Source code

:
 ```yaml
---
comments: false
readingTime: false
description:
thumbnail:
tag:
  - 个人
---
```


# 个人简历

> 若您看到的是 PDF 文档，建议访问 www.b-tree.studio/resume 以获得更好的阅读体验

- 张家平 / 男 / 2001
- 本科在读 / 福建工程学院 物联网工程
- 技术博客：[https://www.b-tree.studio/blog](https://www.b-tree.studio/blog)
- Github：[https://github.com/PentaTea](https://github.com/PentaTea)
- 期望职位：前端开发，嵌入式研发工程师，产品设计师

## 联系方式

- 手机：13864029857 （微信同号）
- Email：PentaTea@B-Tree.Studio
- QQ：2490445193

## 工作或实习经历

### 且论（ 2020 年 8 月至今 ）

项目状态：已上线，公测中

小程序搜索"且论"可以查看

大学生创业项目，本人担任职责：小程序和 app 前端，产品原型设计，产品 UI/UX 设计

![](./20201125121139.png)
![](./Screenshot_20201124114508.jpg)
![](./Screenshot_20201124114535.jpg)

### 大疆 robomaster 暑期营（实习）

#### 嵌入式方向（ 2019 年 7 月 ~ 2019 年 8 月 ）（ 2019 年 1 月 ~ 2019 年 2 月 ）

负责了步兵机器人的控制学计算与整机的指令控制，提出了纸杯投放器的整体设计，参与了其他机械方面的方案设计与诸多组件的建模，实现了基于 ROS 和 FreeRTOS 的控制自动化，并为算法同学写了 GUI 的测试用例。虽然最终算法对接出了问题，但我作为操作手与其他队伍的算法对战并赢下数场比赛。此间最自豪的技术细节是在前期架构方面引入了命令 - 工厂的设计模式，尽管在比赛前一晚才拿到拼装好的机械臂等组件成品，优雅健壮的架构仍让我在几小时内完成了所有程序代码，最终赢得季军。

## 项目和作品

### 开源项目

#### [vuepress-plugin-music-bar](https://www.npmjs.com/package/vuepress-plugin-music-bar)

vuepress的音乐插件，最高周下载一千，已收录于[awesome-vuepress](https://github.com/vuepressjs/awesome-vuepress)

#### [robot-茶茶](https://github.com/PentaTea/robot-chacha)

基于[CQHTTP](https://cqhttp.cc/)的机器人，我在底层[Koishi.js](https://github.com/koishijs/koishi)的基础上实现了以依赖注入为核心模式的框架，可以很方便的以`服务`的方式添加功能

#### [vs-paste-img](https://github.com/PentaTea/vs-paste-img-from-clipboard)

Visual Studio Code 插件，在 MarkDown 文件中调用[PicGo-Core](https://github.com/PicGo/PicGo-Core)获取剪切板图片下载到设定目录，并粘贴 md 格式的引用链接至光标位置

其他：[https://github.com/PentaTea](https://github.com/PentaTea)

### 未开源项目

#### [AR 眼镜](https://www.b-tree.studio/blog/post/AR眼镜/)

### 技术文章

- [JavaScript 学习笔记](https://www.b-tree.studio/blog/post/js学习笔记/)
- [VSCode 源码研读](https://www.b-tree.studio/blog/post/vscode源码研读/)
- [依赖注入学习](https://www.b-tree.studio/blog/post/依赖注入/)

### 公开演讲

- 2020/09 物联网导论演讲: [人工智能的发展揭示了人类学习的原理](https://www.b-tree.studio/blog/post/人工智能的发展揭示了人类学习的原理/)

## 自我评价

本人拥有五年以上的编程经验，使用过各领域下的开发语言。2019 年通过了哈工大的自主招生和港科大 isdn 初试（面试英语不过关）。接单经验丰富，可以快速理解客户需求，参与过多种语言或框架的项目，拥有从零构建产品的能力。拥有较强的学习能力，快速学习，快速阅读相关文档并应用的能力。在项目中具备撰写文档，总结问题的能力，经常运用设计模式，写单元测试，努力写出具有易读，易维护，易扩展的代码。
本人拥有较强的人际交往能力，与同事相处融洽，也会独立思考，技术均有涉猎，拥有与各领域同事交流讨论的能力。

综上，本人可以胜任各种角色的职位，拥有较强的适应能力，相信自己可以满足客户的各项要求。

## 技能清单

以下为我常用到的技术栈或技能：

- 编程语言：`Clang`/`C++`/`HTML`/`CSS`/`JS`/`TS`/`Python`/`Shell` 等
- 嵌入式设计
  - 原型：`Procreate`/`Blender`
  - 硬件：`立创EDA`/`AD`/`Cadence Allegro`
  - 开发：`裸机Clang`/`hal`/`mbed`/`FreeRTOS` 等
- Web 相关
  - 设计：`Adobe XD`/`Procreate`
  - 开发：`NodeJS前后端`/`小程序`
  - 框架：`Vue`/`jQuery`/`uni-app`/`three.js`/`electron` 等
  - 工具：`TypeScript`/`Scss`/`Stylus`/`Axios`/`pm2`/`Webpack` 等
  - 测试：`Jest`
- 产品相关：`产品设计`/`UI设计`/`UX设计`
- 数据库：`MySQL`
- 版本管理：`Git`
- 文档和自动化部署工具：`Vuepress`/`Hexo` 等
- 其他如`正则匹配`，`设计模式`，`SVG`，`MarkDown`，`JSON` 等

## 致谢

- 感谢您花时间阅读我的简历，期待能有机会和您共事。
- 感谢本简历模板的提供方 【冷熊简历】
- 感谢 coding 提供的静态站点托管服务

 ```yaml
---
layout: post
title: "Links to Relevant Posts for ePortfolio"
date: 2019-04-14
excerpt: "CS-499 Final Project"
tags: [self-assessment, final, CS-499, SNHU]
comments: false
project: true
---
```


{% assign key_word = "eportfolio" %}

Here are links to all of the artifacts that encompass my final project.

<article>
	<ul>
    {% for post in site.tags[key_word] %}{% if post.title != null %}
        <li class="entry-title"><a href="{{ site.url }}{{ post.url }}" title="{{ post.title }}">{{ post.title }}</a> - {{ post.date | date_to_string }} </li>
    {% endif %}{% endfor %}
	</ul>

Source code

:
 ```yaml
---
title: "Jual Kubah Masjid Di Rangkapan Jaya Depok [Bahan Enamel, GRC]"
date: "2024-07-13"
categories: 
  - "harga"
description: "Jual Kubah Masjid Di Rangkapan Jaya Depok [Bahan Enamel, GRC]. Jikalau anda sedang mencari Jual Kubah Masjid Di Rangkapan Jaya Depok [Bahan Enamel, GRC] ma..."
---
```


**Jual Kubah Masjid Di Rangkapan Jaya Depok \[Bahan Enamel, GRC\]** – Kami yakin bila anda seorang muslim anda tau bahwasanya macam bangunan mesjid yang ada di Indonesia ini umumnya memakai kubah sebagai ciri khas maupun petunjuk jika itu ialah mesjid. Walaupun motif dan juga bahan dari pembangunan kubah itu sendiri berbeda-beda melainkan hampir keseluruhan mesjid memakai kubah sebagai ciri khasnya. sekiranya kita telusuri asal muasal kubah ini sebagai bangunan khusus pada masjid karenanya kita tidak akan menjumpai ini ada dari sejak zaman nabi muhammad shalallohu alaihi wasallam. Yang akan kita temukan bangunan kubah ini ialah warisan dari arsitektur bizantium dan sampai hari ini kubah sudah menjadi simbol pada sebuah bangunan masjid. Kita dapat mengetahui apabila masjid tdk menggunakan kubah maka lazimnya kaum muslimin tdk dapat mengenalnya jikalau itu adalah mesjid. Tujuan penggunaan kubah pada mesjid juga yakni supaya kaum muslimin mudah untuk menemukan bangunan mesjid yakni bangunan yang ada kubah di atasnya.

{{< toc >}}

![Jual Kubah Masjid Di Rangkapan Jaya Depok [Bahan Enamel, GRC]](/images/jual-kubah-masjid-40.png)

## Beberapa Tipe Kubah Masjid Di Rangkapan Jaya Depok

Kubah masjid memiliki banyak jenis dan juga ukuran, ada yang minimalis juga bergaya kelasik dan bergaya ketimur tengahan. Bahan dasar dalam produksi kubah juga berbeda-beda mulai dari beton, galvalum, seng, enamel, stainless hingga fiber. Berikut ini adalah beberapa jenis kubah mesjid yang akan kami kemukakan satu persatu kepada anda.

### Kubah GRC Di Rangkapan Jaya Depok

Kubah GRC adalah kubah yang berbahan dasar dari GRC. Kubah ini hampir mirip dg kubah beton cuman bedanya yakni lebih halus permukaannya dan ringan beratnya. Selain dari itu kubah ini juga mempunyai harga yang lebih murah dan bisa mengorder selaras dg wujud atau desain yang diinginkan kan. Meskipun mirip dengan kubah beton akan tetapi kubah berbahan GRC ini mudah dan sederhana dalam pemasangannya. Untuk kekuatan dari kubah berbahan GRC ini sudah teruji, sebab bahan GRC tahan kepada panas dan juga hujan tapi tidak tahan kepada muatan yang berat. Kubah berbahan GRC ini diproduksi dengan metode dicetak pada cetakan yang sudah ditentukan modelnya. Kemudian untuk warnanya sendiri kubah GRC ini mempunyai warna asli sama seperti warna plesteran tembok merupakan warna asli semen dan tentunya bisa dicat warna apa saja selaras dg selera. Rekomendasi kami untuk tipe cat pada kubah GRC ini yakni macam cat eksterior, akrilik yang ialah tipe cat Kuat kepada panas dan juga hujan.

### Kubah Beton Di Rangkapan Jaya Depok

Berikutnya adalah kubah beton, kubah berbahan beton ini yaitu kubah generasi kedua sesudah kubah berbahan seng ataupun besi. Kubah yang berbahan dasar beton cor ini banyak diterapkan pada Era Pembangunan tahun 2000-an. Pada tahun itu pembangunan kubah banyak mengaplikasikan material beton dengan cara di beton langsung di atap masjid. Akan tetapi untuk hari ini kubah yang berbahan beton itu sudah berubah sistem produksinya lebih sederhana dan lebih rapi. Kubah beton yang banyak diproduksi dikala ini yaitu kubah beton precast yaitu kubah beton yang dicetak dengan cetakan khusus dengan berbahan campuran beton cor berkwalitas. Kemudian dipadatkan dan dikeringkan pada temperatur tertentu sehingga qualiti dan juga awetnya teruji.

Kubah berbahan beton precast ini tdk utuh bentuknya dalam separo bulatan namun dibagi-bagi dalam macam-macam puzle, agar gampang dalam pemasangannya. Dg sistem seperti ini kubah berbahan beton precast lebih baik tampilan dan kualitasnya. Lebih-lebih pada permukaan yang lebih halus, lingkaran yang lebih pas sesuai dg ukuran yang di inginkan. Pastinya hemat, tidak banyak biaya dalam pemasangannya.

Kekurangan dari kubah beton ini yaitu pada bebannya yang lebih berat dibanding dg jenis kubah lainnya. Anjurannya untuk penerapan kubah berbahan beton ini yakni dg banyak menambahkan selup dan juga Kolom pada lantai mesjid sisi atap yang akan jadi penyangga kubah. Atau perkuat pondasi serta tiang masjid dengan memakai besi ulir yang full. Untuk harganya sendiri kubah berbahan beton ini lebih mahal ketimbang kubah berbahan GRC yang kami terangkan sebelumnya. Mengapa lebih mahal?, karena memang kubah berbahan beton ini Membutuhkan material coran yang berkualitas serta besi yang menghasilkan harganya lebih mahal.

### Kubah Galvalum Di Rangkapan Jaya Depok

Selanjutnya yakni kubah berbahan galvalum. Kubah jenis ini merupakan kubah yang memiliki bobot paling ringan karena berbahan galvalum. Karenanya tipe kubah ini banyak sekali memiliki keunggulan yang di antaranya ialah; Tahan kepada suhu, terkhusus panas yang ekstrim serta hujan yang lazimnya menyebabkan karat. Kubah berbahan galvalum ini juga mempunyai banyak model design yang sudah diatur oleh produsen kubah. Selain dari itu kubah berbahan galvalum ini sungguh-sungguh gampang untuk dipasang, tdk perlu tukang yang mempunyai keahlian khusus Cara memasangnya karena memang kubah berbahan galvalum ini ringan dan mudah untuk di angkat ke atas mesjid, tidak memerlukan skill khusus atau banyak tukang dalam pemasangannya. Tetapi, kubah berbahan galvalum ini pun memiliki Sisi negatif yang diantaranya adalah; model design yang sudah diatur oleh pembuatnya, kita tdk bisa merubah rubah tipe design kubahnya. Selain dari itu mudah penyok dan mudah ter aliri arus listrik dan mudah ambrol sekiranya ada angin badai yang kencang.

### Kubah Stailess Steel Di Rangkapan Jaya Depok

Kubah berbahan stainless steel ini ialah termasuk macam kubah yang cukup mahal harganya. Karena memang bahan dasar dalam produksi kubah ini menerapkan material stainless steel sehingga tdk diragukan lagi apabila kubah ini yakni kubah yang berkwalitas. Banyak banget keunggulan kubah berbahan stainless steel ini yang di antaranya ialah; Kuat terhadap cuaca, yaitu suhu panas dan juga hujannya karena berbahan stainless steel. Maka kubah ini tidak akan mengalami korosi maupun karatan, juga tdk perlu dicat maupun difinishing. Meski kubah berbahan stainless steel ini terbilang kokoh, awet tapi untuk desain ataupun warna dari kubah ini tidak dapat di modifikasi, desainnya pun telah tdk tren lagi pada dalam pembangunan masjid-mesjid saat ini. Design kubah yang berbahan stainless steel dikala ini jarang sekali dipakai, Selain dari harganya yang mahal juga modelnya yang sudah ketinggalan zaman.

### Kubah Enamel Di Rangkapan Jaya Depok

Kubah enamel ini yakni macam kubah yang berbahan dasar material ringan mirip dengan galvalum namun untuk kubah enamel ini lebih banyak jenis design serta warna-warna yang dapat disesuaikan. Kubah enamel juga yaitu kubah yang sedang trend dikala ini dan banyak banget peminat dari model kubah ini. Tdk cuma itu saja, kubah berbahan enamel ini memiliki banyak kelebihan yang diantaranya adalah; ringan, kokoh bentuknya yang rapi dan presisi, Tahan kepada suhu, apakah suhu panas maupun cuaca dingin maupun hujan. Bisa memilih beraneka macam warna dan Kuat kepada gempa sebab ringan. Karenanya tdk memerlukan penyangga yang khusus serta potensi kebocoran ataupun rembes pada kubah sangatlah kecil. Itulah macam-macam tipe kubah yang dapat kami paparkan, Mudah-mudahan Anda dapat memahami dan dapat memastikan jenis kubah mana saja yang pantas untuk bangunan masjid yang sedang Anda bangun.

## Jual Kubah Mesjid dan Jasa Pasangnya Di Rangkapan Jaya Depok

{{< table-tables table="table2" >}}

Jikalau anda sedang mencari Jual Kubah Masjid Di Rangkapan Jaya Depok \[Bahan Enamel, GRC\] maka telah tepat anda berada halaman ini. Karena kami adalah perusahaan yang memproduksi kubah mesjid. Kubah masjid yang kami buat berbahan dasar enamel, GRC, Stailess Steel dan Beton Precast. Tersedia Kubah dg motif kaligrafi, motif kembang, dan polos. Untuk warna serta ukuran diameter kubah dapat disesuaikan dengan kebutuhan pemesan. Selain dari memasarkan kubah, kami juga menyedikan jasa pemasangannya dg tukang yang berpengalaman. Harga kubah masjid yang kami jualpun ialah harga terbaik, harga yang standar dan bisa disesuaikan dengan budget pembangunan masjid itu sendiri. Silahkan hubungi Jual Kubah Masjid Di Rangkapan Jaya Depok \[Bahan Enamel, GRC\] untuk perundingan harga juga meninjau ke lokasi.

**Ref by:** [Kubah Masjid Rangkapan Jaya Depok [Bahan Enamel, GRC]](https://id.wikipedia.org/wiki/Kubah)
□ □ □ □ □ □ □
> Exercise directions:
Keep to the lines from the one containing "## Jual Kubah" to the end of the entries above, and retype them exactly.

> Solution to the problem:
## Jual Kubah Mesjid dan Jasa Pasangnya Di Rangkapan Jaya Depok

{{< table-tables table="table2" >}}

Jikalau anda sedang mencari Jual Kubah Masjid Di Rangkapan Jaya Depok \[Bahan Enamel, GRC\] maka telah tepat anda berada halaman ini. Karena kami adalah perusahaan yang memproduksi kubah mesjid. Kubah masjid yang kami buat berbahan dasar enamel, GRC, Stailess Steel dan Beton Precast. Tersedia Kubah dg motif kaligrafi, motif kembang, dan polos. Untuk warna serta ukuran diameter kubah dapat disesuaikan dengan kebutuhan pemesan. Selain dari memasarkan kubah, kami juga menyedikan jasa pemasangannya dg tukang yang berpengalaman. Harga kubah masjid yang kami jualpun ialah harga terbaik, harga yang standar dan bisa disesuaikan dengan budget pembangunan masjid itu sendiri. Silahkan hubungi Jual Kubah Masjid Di Rangkapan Jaya Depok \[Bahan Enamel, GRC\] untuk perundingan harga juga meninjau ke lokasi.

**Ref by:** [Kubah Masjid Rangkapan Jaya Depok [Bahan Enamel, GRC]](https://id.wikipedia.org/wiki/Kubah)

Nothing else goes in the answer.